* Your assignment *
Return the lines below that carry the word "with".

* Recorded data *
################
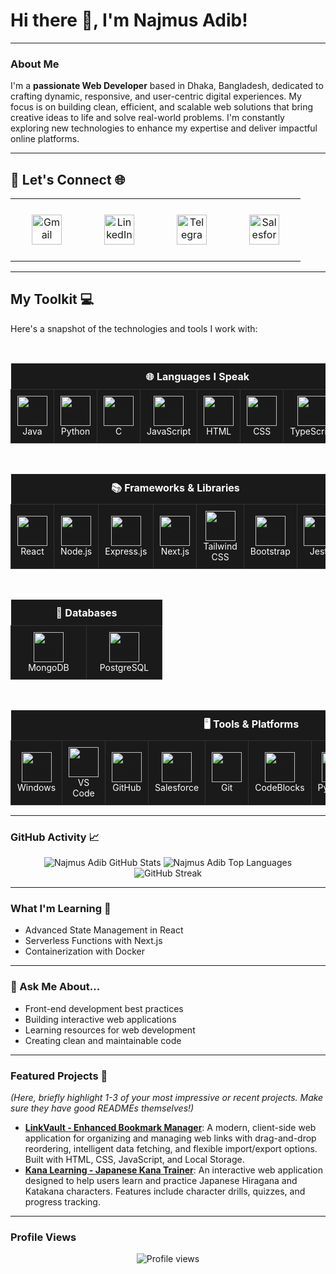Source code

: # Hi there 👋, I'm Najmus Adib!

---

### About Me

I'm a **passionate Web Developer** based in Dhaka, Bangladesh, dedicated to crafting dynamic, responsive, and user-centric digital experiences. My focus is on building clean, efficient, and scalable web solutions that bring creative ideas to life and solve real-world problems. I'm constantly exploring new technologies to enhance my expertise and deliver impactful online platforms.

---

## 🔗 Let's Connect 🌐

<div align="center">
  <table style="border-collapse: collapse;">
    <tr>
      <td align="center" width="100" height="100">
        <a href="mailto:your-email@example.com">
          <img src="https://upload.wikimedia.org/wikipedia/commons/7/7e/Gmail_icon_%282020%29.svg" width="48" height="48" alt="Gmail" />
        </a>
      </td>
      <td align="center" width="100" height="100">
        <a href="https://linkedin.com/in/your-linkedin-profile" target="_blank">
          <img src="https://skillicons.dev/icons?i=linkedin" width="48" height="48" alt="LinkedIn" />
        </a>
      </td>
      <td align="center" width="100" height="100">
        <a href="https://t.me/your-telegram-username" target="_blank">
          <img src="https://upload.wikimedia.org/wikipedia/commons/8/82/Telegram_logo.svg" width="48" height="48" alt="Telegram" />
        </a>
      </td>
      <td align="center" width="100" height="100">
        <a href="YOUR_SALESFORCE_TRAILHEAD_LINK_HERE" target="_blank"> <img src="https://raw.githubusercontent.com/NajmusAdib/NajmusAdib/main/assets/salesforce_logo.png" width="48" height="48" alt="Salesforce" /> </a>
      </td>
    </tr>
  </table>
</div>

---

## My Toolkit 💻

Here's a snapshot of the technologies and tools I work with:

<br>

<div align="center">
  <table style="border-collapse: collapse;">
    <tr>
      <th colspan="8" style="text-align: center; padding: 10px; font-weight: bold; color: #fff; border-bottom: 1px solid #333; background-color: #1a1a1a;">🌐 Languages I Speak</th>
    </tr>
    <tr>
      <td align="center" width="100" style="padding: 10px; border: 1px solid #333; background-color: #1a1a1a;">
        <img src="https://skillicons.dev/icons?i=java" width="48" height="48" alt="Java" /> <br><span style="color: #fff; font-size: 14px;">Java</span>
      </td>
      <td align="center" width="100" style="padding: 10px; border: 1px solid #333; background-color: #1a1a1a;">
        <img src="https://skillicons.dev/icons?i=python" width="48" height="48" alt="Python" /> <br><span style="color: #fff; font-size: 14px;">Python</span>
      </td>
      <td align="center" width="100" style="padding: 10px; border: 1px solid #333; background-color: #1a1a1a;">
        <img src="https://skillicons.dev/icons?i=c" width="48" height="48" alt="C" /> <br><span style="color: #fff; font-size: 14px;">C</span>
      </td>
      <td align="center" width="100" style="padding: 10px; border: 1px solid #333; background-color: #1a1a1a;">
        <img src="https://skillicons.dev/icons?i=javascript" width="48" height="48" alt="JavaScript" /> <br><span style="color: #fff; font-size: 14px;">JavaScript</span>
      </td>
      <td align="center" width="100" style="padding: 10px; border: 1px solid #333; background-color: #1a1a1a;">
        <img src="https://skillicons.dev/icons?i=html" width="48" height="48" alt="HTML" /> <br><span style="color: #fff; font-size: 14px;">HTML</span>
      </td>
      <td align="center" width="100" style="padding: 10px; border: 1px solid #333; background-color: #1a1a1a;">
        <img src="https://skillicons.dev/icons?i=css" width="48" height="48" alt="CSS" /> <br><span style="color: #fff; font-size: 14px;">CSS</span>
      </td>
      <td align="center" width="100" style="padding: 10px; border: 1px solid #333; background-color: #1a1a1a;">
        <img src="https://skillicons.dev/icons?i=typescript" width="48" height="48" alt="TypeScript" /> <br><span style="color: #fff; font-size: 14px;">TypeScript</span>
      </td>
      <td align="center" width="100" style="padding: 10px; border: 1px solid #333; background-color: #1a1a1a;">
        <img src="https://skillicons.dev/icons?i=mysql" width="48" height="48" alt="SQL" /> <br><span style="color: #fff; font-size: 14px;">SQL</span>
      </td>
    </tr>
  </table>
</div>

<br>

<div align="center">
  <table style="border-collapse: collapse;">
    <tr>
      <th colspan="7" style="text-align: center; padding: 10px; font-weight: bold; color: #fff; border-bottom: 1px solid #333; background-color: #1a1a1a;">📚 Frameworks & Libraries</th>
    </tr>
    <tr>
      <td align="center" width="100" style="padding: 10px; border: 1px solid #333; background-color: #1a1a1a;">
        <img src="https://skillicons.dev/icons?i=react" width="48" height="48" alt="React" /> <br><span style="color: #fff; font-size: 14px;">React</span>
      </td>
      <td align="center" width="100" style="padding: 10px; border: 1px solid #333; background-color: #1a1a1a;">
        <img src="https://skillicons.dev/icons?i=nodejs" width="48" height="48" alt="Node.js" /> <br><span style="color: #fff; font-size: 14px;">Node.js</span>
      </td>
      <td align="center" width="100" style="padding: 10px; border: 1px solid #333; background-color: #1a1a1a;">
        <img src="https://skillicons.dev/icons?i=express" width="48" height="48" alt="Express.js" /> <br><span style="color: #fff; font-size: 14px;">Express.js</span>
      </td>
      <td align="center" width="100" style="padding: 10px; border: 1px solid #333; background-color: #1a1a1a;">
        <img src="https://skillicons.dev/icons?i=nextjs" width="48" height="48" alt="Next.js" /> <br><span style="color: #fff; font-size: 14px;">Next.js</span>
      </td>
      <td align="center" width="100" style="padding: 10px; border: 1px solid #333; background-color: #1a1a1a;">
        <img src="https://skillicons.dev/icons?i=tailwind" width="48" height="48" alt="Tailwind CSS" /> <br><span style="color: #fff; font-size: 14px;">Tailwind CSS</span>
      </td>
      <td align="center" width="100" style="padding: 10px; border: 1px solid #333; background-color: #1a1a1a;">
        <img src="https://skillicons.dev/icons?i=bootstrap" width="48" height="48" alt="Bootstrap" /> <br><span style="color: #fff; font-size: 14px;">Bootstrap</span>
      </td>
      <td align="center" width="100" style="padding: 10px; border: 1px solid #333; background-color: #1a1a1a;">
        <img src="https://skillicons.dev/icons?i=jest" width="48" height="48" alt="Jest" /> <br><span style="color: #fff; font-size: 14px;">Jest</span>
      </td>
    </tr>
  </table>
</div>

<br>

<div align="center">
  <table style="border-collapse: collapse;">
    <tr>
      <th colspan="2" style="text-align: center; padding: 10px; font-weight: bold; color: #fff; border-bottom: 1px solid #333; background-color: #1a1a1a;">💾 Databases</th>
    </tr>
    <tr>
      <td align="center" width="100" style="padding: 10px; border: 1px solid #333; background-color: #1a1a1a;">
        <img src="https://skillicons.dev/icons?i=mongodb" width="48" height="48" alt="MongoDB" /> <br><span style="color: #fff; font-size: 14px;">MongoDB</span>
      </td>
      <td align="center" width="100" style="padding: 10px; border: 1px solid #333; background-color: #1a1a1a;">
        <img src="https://skillicons.dev/icons?i=postgresql" width="48" height="48" alt="PostgreSQL" /> <br><span style="color: #fff; font-size: 14px;">PostgreSQL</span>
      </td>
    </tr>
  </table>
</div>

<br>

<div align="center">
  <table style="border-collapse: collapse;">
    <tr>
      <th colspan="10" style="text-align: center; padding: 10px; font-weight: bold; color: #fff; border-bottom: 1px solid #333; background-color: #1a1a1a;">🖥️ Tools & Platforms</th>
    </tr>
    <tr>
      <td align="center" width="100" style="padding: 10px; border: 1px solid #333; background-color: #1a1a1a;">
        <img src="https://skillicons.dev/icons?i=windows" width="48" height="48" alt="Windows" /> <br><span style="color: #fff; font-size: 14px;">Windows</span>
      </td>
      <td align="center" width="100" style="padding: 10px; border: 1px solid #333; background-color: #1a1a1a;">
        <img src="https://skillicons.dev/icons?i=vscode" width="48" height="48" alt="VS Code" /> <br><span style="color: #fff; font-size: 14px;">VS Code</span>
      </td>
      <td align="center" width="100" style="padding: 10px; border: 1px solid #333; background-color: #1a1a1a;">
        <img src="https://skillicons.dev/icons?i=github" width="48" height="48" alt="GitHub" /> <br><span style="color: #fff; font-size: 14px;">GitHub</span>
      </td>
      <td align="center" width="100" style="padding: 10px; border: 1px solid #333; background-color: #1a1a1a;">
        <img src="https://raw.githubusercontent.com/NajmusAdib/NajmusAdib/main/assets/salesforce_logo.png" width="48" height="48" alt="Salesforce" /> <br><span style="color: #fff; font-size: 14px;">Salesforce</span> </td>
      <td align="center" width="100" style="padding: 10px; border: 1px solid #333; background-color: #1a1a1a;">
        <img src="https://skillicons.dev/icons?i=git" width="48" height="48" alt="Git" /> <br><span style="color: #fff; font-size: 14px;">Git</span>
      </td>
      <td align="center" width="100" style="padding: 10px; border: 1px solid #333; background-color: #1a1a1a;">
        <img src="https://raw.githubusercontent.com/NajmusAdib/NajmusAdib/main/assets/codeblocks_logo.png" width="48" height="48" alt="CodeBlocks" /> <br><span style="color: #fff; font-size: 14px;">CodeBlocks</span> </td>
      <td align="center" width="100" style="padding: 10px; border: 1px solid #333; background-color: #1a1a1a;">
        <img src="https://skillicons.dev/icons?i=pycharm" width="48" height="48" alt="PyCharm" /> <br><span style="color: #fff; font-size: 14px;">PyCharm</span>
      </td>
      <td align="center" width="100" style="padding: 10px; border: 1px solid #333; background-color: #1a1a1a;">
        <img src="https://skillicons.dev/icons?i=clion" width="48" height="48" alt="CLion" /> <br><span style="color: #fff; font-size: 14px;">CLion</span>
      </td>
      <td align="center" width="100" style="padding: 10px; border: 1px solid #333; background-color: #1a1a1a;">
        <img src="https://skillicons.dev/icons?i=vercel" width="48" height="48" alt="Vercel" /> <br><span style="color: #fff; font-size: 14px;">Vercel</span>
      </td>
      <td align="center" width="100" style="padding: 10px; border: 1px solid #333; background-color: #1a1a1a;">
        <img src="https://raw.githubusercontent.com/NajmusAdib/NajmusAdib/main/assets/render_logo.png" width="48" height="48" alt="Render" /> <br><span style="color: #fff; font-size: 14px;">Render</span> </td>
    </tr>
  </table>
</div>

---

### GitHub Activity 📈

<div align="center">
  <img src="https://github-readme-stats.vercel.app/api?username=NajmusAdib&show_icons=true&theme=dracula&hide_border=true&include_all_commits=true&count_private=true" alt="Najmus Adib GitHub Stats" /> <img src="https://github-readme-stats.vercel.app/api/top-langs/?username=NajmusAdib&layout=compact&theme=dracula&hide_border=true" alt="Najmus Adib Top Languages" /> <img src="https://github-readme-streak-stats.herokuapp.com/?user=NajmusAdib&theme=dracula&hide_border=true" alt="GitHub Streak" />
</div>

---

### What I'm Learning 🌱

* Advanced State Management in React
* Serverless Functions with Next.js
* Containerization with Docker

---

### 💬 Ask Me About...

* Front-end development best practices
* Building interactive web applications
* Learning resources for web development
* Creating clean and maintainable code

---

### Featured Projects 🚀

*(Here, briefly highlight 1-3 of your most impressive or recent projects. Make sure they have good READMEs themselves!)*

* **[LinkVault - Enhanced Bookmark Manager](https://github.com/NajmusAdib/LinkVault)**: A modern, client-side web application for organizing and managing web links with drag-and-drop reordering, intelligent data fetching, and flexible import/export options. Built with HTML, CSS, JavaScript, and Local Storage.
* **[Kana Learning - Japanese Kana Trainer](https://github.com/NajmusAdib/KanaLearning)**: An interactive web application designed to help users learn and practice Japanese Hiragana and Katakana characters. Features include character drills, quizzes, and progress tracking.

---

### Profile Views
<p align="center">
  <img src="https://profile-counter.glitch.me/NajmusAdib/count.svg" alt="Profile views">
</p>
################
* Answer space *
Here's a snapshot of the technologies and tools I work with:
* Serverless Functions with Next.js
* Containerization with Docker
* **[LinkVault - Enhanced Bookmark Manager](https://github.com/NajmusAdib/LinkVault)**: A modern, client-side web application for organizing and managing web links with drag-and-drop reordering, intelligent data fetching, and flexible import/export options. Built with HTML, CSS, JavaScript, and Local Storage.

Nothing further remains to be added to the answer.